Photo courtesy of Academia Sinica via CNA
Among his collection are the documents formalizing the Republic of China’s withdrawal from the UN in 1971 and Washington’s severing of ties with Taipei in 1979, as well as his correspondence with foreign dignitaries.
He has been preserving important documents and keeping a diary as instructed by his mentors Hu Shih (胡適) and Fu Ssu-nien (傅斯年), Chien told the ceremony at Academia Sinica’s Institute of Modern History in Taipei.
The Hoover Institution at Stanford University had expressed a desire to preserve the documents, but he was reluctant, he said.
“I am Chinese, and I do not want my documents to end up in foreign institutions,” Chien said.
After the last volume of his three-book memoir was published last year, he decided to donate the documents to the institute, as it has a good reputation of preserving documents physically and digitally, and because he once wanted to work there, he said.
Some documents were displayed on the sidelines of the ceremony, including a photograph from a meeting between then-representative to the US Chien and then-US president Ronald Reagan in 1984, after Washington switched recognition from Taipei to Beijing.

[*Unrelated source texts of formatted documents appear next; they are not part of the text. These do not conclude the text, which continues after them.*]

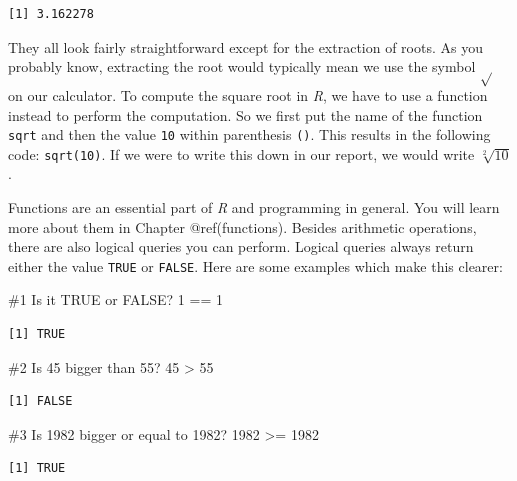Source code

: \documentclass[
  letterpaper,
]{krantz}
\makeatletter
\newenvironment{Shaded}{\begin{snugshade}}{\end{snugshade}}
\newcommand{\CommentTok}[1]{\textcolor[rgb]{0.37,0.37,0.37}{#1}}
\newcommand{\DecValTok}[1]{\textcolor[rgb]{0.68,0.00,0.00}{#1}}
\newcommand{\SpecialCharTok}[1]{\textcolor[rgb]{0.37,0.37,0.37}{#1}}
\newenvironment{kframe}{%
\medskip{}
\setlength{\fboxsep}{.8em}
 \def\at@end@of@kframe{}%
 \ifinner\ifhmode%
  \def\at@end@of@kframe{\end{minipage}}%
  \begin{minipage}{\columnwidth}%
 \fi\fi%
 \def\FrameCommand##1{\hskip\@totalleftmargin \hskip-\fboxsep
 \colorbox{shadecolor}{##1}\hskip-\fboxsep
     \hskip-\linewidth \hskip-\@totalleftmargin \hskip\columnwidth}%
 \MakeFramed {\advance\hsize-\width
   \@totalleftmargin\z@ \linewidth\hsize
   \@setminipage}}%
 {\par\unskip\endMakeFramed%
 \at@end@of@kframe}
\renewenvironment{Shaded}{\begin{kframe}}{\end{kframe}}
\makeatother
\begin{document}
\begin{verbatim}
[1] 3.162278
\end{verbatim}

They all look fairly straightforward except for the extraction of roots.
As you probably know, extracting the root would typically mean we use
the symbol \(\sqrt{}\) on our calculator. To compute the square root in
\emph{R}, we have to use a function instead to perform the computation.
So we first put the name of the function \texttt{sqrt} and then the
value \texttt{10} within parenthesis \texttt{()}. This results in the
following code: \texttt{sqrt(10)}. If we were to write this down in our
report, we would write \(\sqrt[2]{10}\).

Functions are an essential part of \emph{R} and programming in general.
You will learn more about them in Chapter @ref(functions). Besides
arithmetic operations, there are also logical queries you can perform.
Logical queries always return either the value \texttt{TRUE} or
\texttt{FALSE}. Here are some examples which make this clearer:

\begin{Shaded}
\begin{Highlighting}[]
\CommentTok{\#1 Is it TRUE or FALSE?}
\DecValTok{1} \SpecialCharTok{==} \DecValTok{1}
\end{Highlighting}
\end{Shaded}

\begin{verbatim}
[1] TRUE
\end{verbatim}

\begin{Shaded}
\begin{Highlighting}[]
\CommentTok{\#2 Is 45 bigger than 55?}
\DecValTok{45} \SpecialCharTok{\textgreater{}} \DecValTok{55}
\end{Highlighting}
\end{Shaded}

\begin{verbatim}
[1] FALSE
\end{verbatim}

\begin{Shaded}
\begin{Highlighting}[]
\CommentTok{\#3 Is 1982 bigger or equal to 1982?}
\DecValTok{1982} \SpecialCharTok{\textgreater{}=} \DecValTok{1982}
\end{Highlighting}
\end{Shaded}

\begin{verbatim}
[1] TRUE
\end{verbatim}
\end{document}
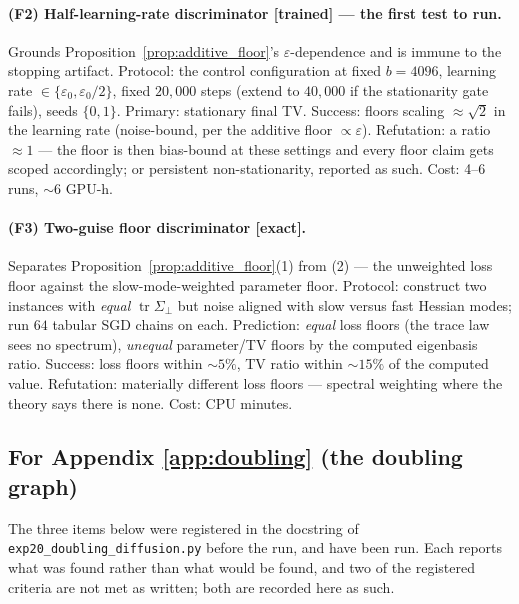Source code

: \paragraph{(F2) Half-learning-rate discriminator [trained] --- the first test to run.}
Grounds Proposition~\ref{prop:additive_floor}'s $\varepsilon$-dependence and is immune
to the stopping artifact. Protocol: the control configuration at fixed $b=4096$,
learning rate $\in\{\varepsilon_0,\varepsilon_0/2\}$, fixed $20{,}000$ steps (extend to
$40{,}000$ if the stationarity gate fails), seeds $\{0,1\}$. Primary: stationary final
TV. Success: floors scaling $\approx\sqrt2$ in the learning rate (noise-bound, per the
additive floor $\propto\varepsilon$). Refutation: a ratio $\approx1$ --- the floor is
then bias-bound at these settings and every floor claim gets scoped accordingly; or
persistent non-stationarity, reported as such. Cost: 4--6 runs, $\sim$6 GPU-h.

\paragraph{(F3) Two-guise floor discriminator [exact].}
Separates Proposition~\ref{prop:additive_floor}(1) from (2) --- the unweighted loss
floor against the slow-mode-weighted parameter floor. Protocol: construct two instances
with \emph{equal} $\operatorname{tr}\Sigma_\perp$ but noise aligned with slow versus
fast Hessian modes; run $64$ tabular SGD chains on each. Prediction: \emph{equal} loss
floors (the trace law sees no spectrum), \emph{unequal} parameter/TV floors by the
computed eigenbasis ratio. Success: loss floors within $\sim5\%$, TV ratio within
$\sim15\%$ of the computed value. Refutation: materially different loss floors ---
spectral weighting where the theory says there is none. Cost: CPU minutes.

\subsection{For Appendix \ref{app:doubling} (the doubling graph)}\label{sec:program_doubling}

The three items below were registered in the docstring of
\texttt{exp20\_doubling\_diffusion.py} before the run, and have been run. Each reports what was
found rather than what would be found, and two of the registered criteria are not met as
written; both are recorded here as such.

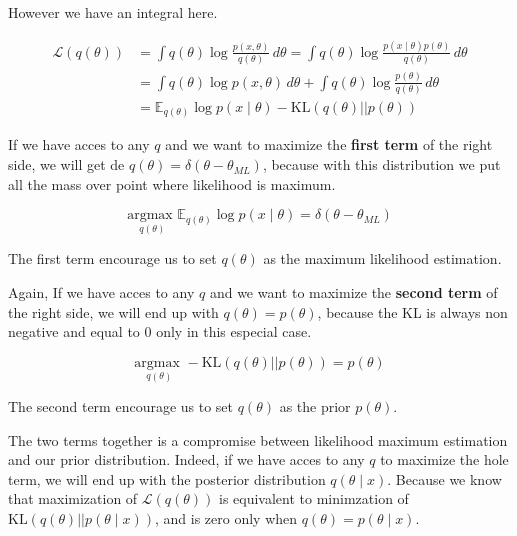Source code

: \vspace{0.3cm}

However we have an integral here. 

\begin{equation}
 \begin{split}
  \mathcal{L}(q(\theta)) & = \int q(\theta) \log \frac{p(x,\theta)}{q(\theta)} \, d\theta = \int q(\theta) \log \frac{p(x\mid \theta)p(\theta)}{q(\theta)} \, d\theta \\
  & = \int q(\theta) \log p(x,\theta) \, d\theta + \int q(\theta) \log \frac{p(\theta)}{q(\theta)} \, d\theta  \\
  & = \mathbb{E}_{q(\theta)} \log p(x \mid \theta) - \text{KL}(q(\theta)||p(\theta))
 \end{split}
\end{equation}

If we have acces to any $q$ and we want to maximize the \textbf{first term} of the right side, we will get de $q(\theta) = \delta(\theta - \theta_{ML})$, because with this distribution we put all the mass over point where likelihood is maximum.

\begin{equation}
  \underset{q(\theta)}{\text{argmax }} \mathbb{E}_{q(\theta)} \log p(x \mid \theta) = \delta(\theta - \theta_{ML})
\end{equation}
 
The first term encourage us to set $q(\theta)$ as the maximum likelihood estimation.

\vspace{0.3cm}

Again, If we have acces to any $q$ and we want to maximize the \textbf{second term} of the right side, we will end up with $q(\theta) = p(\theta)$, because the KL is always non negative and equal to 0 only in this especial case.

\begin{equation}
  \underset{q(\theta)}{\text{argmax }} - \text{KL}(q(\theta)||p(\theta)) = p(\theta)
\end{equation}

The second term encourage us to set $q(\theta)$ as the prior $p(\theta)$.

\vspace{0.3cm}

The two terms together is a compromise between likelihood maximum estimation and our prior distribution.
Indeed, if we have acces to any $q$ to maximize the hole term, we will end up with the posterior distribution $q(\theta \mid x)$.
Because we know that maximization of $\mathcal{L}(q(\theta))$ is equivalent to minimzation of $\text{KL}(q(\theta)||p(\theta\mid x))$, and is zero only when $q(\theta) = p(\theta \mid x)$.


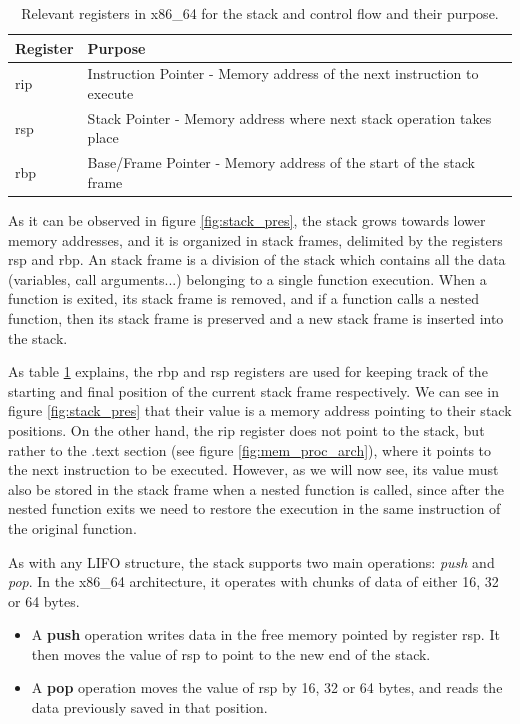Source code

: \documentclass[12pt]{report} %
\begin{document}
\begin{table}[H]
\begin{tabular}{|>{\centering\arraybackslash}p{2cm}|>{\centering\arraybackslash}p{10cm}|}
\hline
Register & Purpose\\
\hline
\hline
rip & Instruction Pointer - Memory address of the next instruction to execute\\
\hline
rsp & Stack Pointer - Memory address where next stack operation takes place\\
\hline
rbp & Base/Frame Pointer - Memory address of the start of the stack frame\\
\hline
\end{tabular}
\caption{Relevant registers in x86\_64 for the stack and control flow and their purpose.}
\label{table:systemv_abi_other}
\end{table}

As it can be observed in figure \ref{fig:stack_pres}, the stack grows towards lower memory addresses, and it is organized in stack frames, delimited by the registers rsp and rbp. An stack frame is a division of the stack which contains all the data (variables, call arguments...) belonging to a single function execution. When a function is exited, its stack frame is removed, and if a function calls a nested function, then its stack frame is preserved and a new stack frame is inserted into the stack. 

As table \ref{table:systemv_abi_other} explains, the rbp and rsp registers are used for keeping track of the starting and final position of the current stack frame respectively. We can see in figure \ref{fig:stack_pres} that their value is a memory address pointing to their stack positions. On the other hand, the rip register does not point to the stack, but rather to the .text section (see figure \ref{fig:mem_proc_arch}), where it points to the next instruction to be executed. However, as we will now see, its value must also be stored in the stack frame when a nested function is called, since after the nested function exits we need to restore the execution in the same instruction of the original function.

As with any LIFO structure, the stack supports two main operations: \textit{push} and \textit{pop}. In the x86\_64 architecture, it operates with chunks of data of either 16, 32 or 64 bytes.
\begin{itemize}
\item A \textbf{push} operation writes data in the free memory pointed by register rsp. It then moves the value of rsp to point to the new end of the stack.
\item A \textbf{pop} operation moves the value of rsp by 16, 32 or 64 bytes, and reads the data previously saved in that position.
\end{itemize}
\end{document}
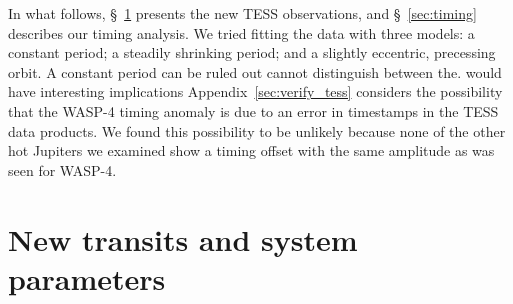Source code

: \documentclass[12pt,twocolumn,tighten]{aastex62}
\begin{document}
In what follows, \S~\ref{sec:observations} presents the new TESS
observations, and \S~\ref{sec:timing} describes our timing analysis.
We tried fitting the data with three models: a constant period; a
steadily shrinking period; and a slightly eccentric, precessing orbit.
A constant period can be ruled out cannot
distinguish between the.   would have interesting implications
Appendix~\ref{sec:verify_tess} considers the possibility that the
WASP-4 timing anomaly is due to an error in timestamps in the TESS
data products.  We found this possibility to be unlikely because none
of the other hot Jupiters we examined show a timing offset with the
same amplitude as was seen for WASP-4.


\section{New transits and system parameters}
\label{sec:observations}
\end{document}
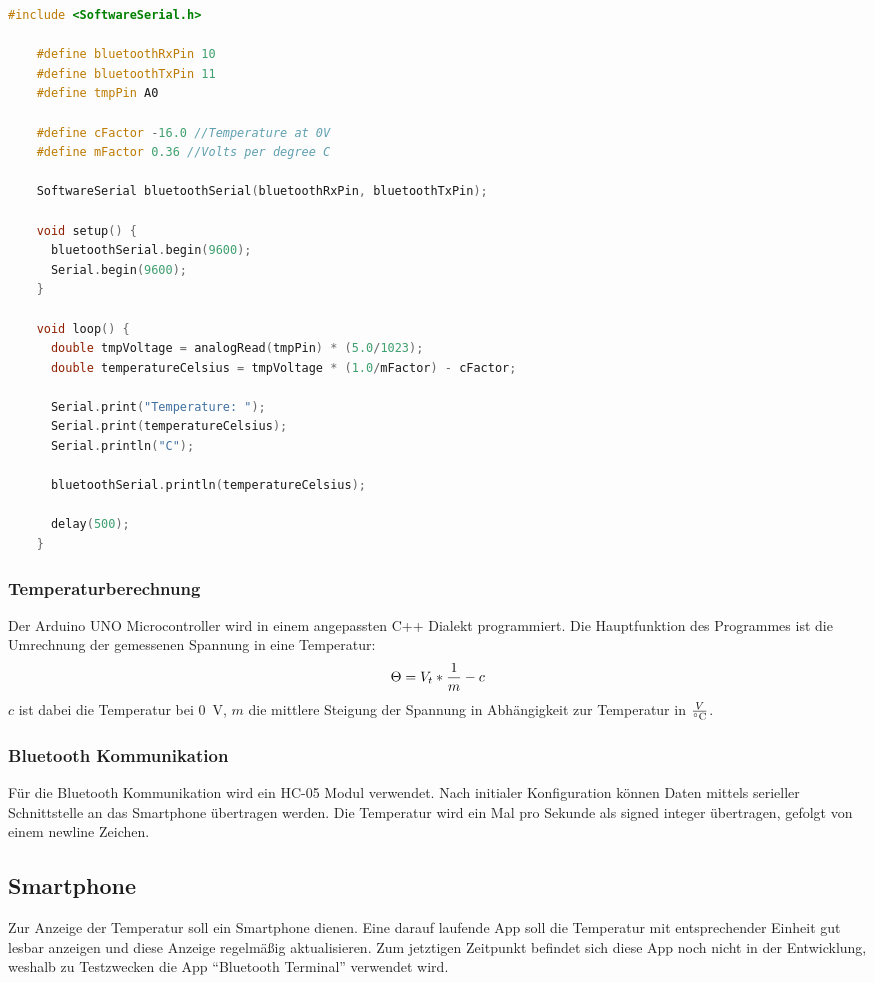 \documentclass{article}
\begin{document}
    \begin{lstlisting}[language=C++, caption={Arduino code}]
    #include <SoftwareSerial.h>

    #define bluetoothRxPin 10
    #define bluetoothTxPin 11
    #define tmpPin A0

    #define cFactor -16.0 //Temperature at 0V
    #define mFactor 0.36 //Volts per degree C

    SoftwareSerial bluetoothSerial(bluetoothRxPin, bluetoothTxPin);

    void setup() {
      bluetoothSerial.begin(9600);
      Serial.begin(9600);
    }

    void loop() {
      double tmpVoltage = analogRead(tmpPin) * (5.0/1023);
      double temperatureCelsius = tmpVoltage * (1.0/mFactor) - cFactor;

      Serial.print("Temperature: ");
      Serial.print(temperatureCelsius);
      Serial.println("C");

      bluetoothSerial.println(temperatureCelsius);

      delay(500);
    }
    \end{lstlisting}

    \subsubsection{Temperaturberechnung}
      Der Arduino UNO Microcontroller wird in einem angepassten C++ Dialekt
      programmiert. Die Hauptfunktion des Programmes ist die Umrechnung der gemessenen
      Spannung in eine Temperatur:
      \[
      \Theta = V_{t} * {1 \over m} - c
      \]
      $c$ ist dabei die Temperatur bei \SI{0}{\volt}, $m$ die mittlere Steigung der
      Spannung in Abhängigkeit zur Temperatur in $V \over \si{\degreeCelsius}$.

    \subsubsection{Bluetooth Kommunikation}
      Für die Bluetooth Kommunikation wird ein HC-05 Modul verwendet. Nach
      initialer Konfiguration können Daten mittels serieller Schnittstelle an das
      Smartphone übertragen werden. Die Temperatur wird ein Mal pro Sekunde als
      signed integer übertragen, gefolgt von einem newline Zeichen.

  \subsection{Smartphone}
    Zur Anzeige der Temperatur soll ein Smartphone dienen. Eine darauf laufende
    App soll die Temperatur mit entsprechender Einheit gut lesbar anzeigen und
    diese Anzeige regelmäßig aktualisieren. Zum jetztigen Zeitpunkt befindet
    sich diese App noch nicht in der Entwicklung, weshalb zu Testzwecken die App
    \enquote{Bluetooth Terminal} \cite{bluetoothTerminal} verwendet wird.
\end{document}

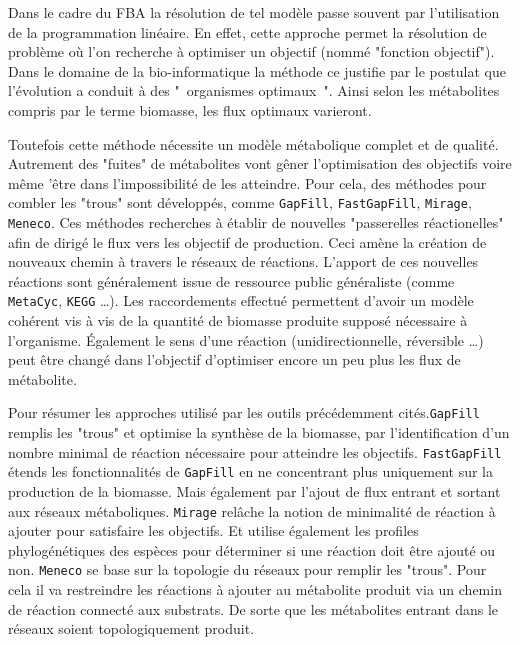 \begin{refsegment}
    
    Dans le cadre du \gls{FBA} la résolution de tel modèle passe souvent par l'utilisation de la programmation linéaire. En effet, cette approche permet la résolution de problème où l'on recherche à optimiser un objectif (nommé "fonction objectif"). Dans le domaine de la bio-informatique la méthode ce justifie par le postulat  que l’évolution a conduit à des " organismes optimaux ". Ainsi selon les métabolites compris par le terme biomasse, les flux optimaux varieront.
    
    Toutefois cette méthode nécessite un modèle métabolique complet et de qualité. Autrement des "fuites" de métabolites vont gêner l'optimisation des objectifs voire même 'être dans l'impossibilité de les atteindre. Pour cela, des méthodes pour combler les "trous" sont développés, comme \texttt{GapFill}\cite{kumar2007optimization}, \texttt{FastGapFill}\cite{thiele2014fastgapfill}, \texttt{Mirage}\cite{vitkin2012mirage}, \texttt{Meneco}\cite{prigent2017meneco}. Ces méthodes recherches à établir de nouvelles "passerelles réactionelles" afin de dirigé le flux vers les objectif de production. Ceci amène la création de nouveaux chemin à travers le réseaux de réactions. L'apport de ces nouvelles réactions sont généralement issue de ressource public généraliste (comme \texttt{MetaCyc}, \texttt{\gls{KEGG}} \ldots). Les raccordements effectué permettent d'avoir un modèle cohérent vis à vis de la quantité de biomasse produite supposé nécessaire à l'organisme. Également le sens d'une réaction (unidirectionnelle, réversible \ldots) peut être changé dans l'objectif d'optimiser encore un peu plus les flux de métabolite.
    
    Pour résumer les approches utilisé par les outils précédemment cités.\texttt{GapFill} remplis les "trous" et optimise la synthèse de la biomasse, par l'identification d'un nombre minimal de réaction nécessaire pour atteindre les objectifs. \texttt{FastGapFill} étends les fonctionnalités de \texttt{GapFill} en ne concentrant plus uniquement sur la production de la biomasse. Mais également par l'ajout de flux entrant et sortant aux réseaux métaboliques. \texttt{Mirage} relâche la notion de minimalité de réaction à ajouter pour satisfaire les objectifs. Et utilise également les profiles phylogénétiques des espèces pour déterminer si une réaction doit être ajouté ou non. \texttt{Meneco} se base sur la topologie du réseaux pour remplir les "trous". Pour cela il va restreindre les réactions à ajouter au métabolite produit via un chemin de réaction connecté aux substrats. De sorte que les métabolites entrant dans le réseaux soient topologiquement produit.
    

\end{refsegment}
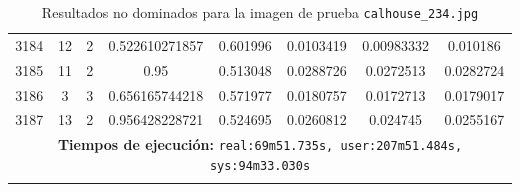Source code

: \begin{longtable}{|c|c|c|c|c|c|c|c|}
3184 & 12 & 2 & 0.522610271857 & 0.601996 & 0.0103419 & 0.00983332 & 0.010186 \\
3185 & 11 & 2 & 0.95 & 0.513048 & 0.0288726 & 0.0272513 & 0.0282724 \\
3186 & 3 & 3 & 0.656165744218 & 0.571977 & 0.0180757 & 0.0172713 & 0.0179017 \\
3187 & 13 & 2 & 0.956428228721 & 0.524695 & 0.0260812 & 0.024745 & 0.0255167 \\
\hline
\multicolumn{8}{|c|}{\textbf{Tiempos de ejecución:} \texttt{real:69m51.735s, user:207m51.484s, sys:94m33.030s}}\\  \hline
\caption{Resultados no dominados para la imagen de prueba \texttt{calhouse\_234.jpg}}
\label{tab:calhouse_234}
\end{longtable}
\normalsize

While the institute received many files from the Ministry of Foreign Affairs, Chien’s donation would be like “adding wings to a tiger” with respect to its research capabilities, said Academia Sinica Vice President Huang Chin-shing (黃進興), a historian.
The collection contains crucial materials that government officials should refer to, Huang said.
The institute is categorizing the documents donated by Chien and hopes to make them accessible for readers worldwide soon, said institute director Lu Miaw-fen (呂妙芬), who exchanged contracts with Chien marking the donation.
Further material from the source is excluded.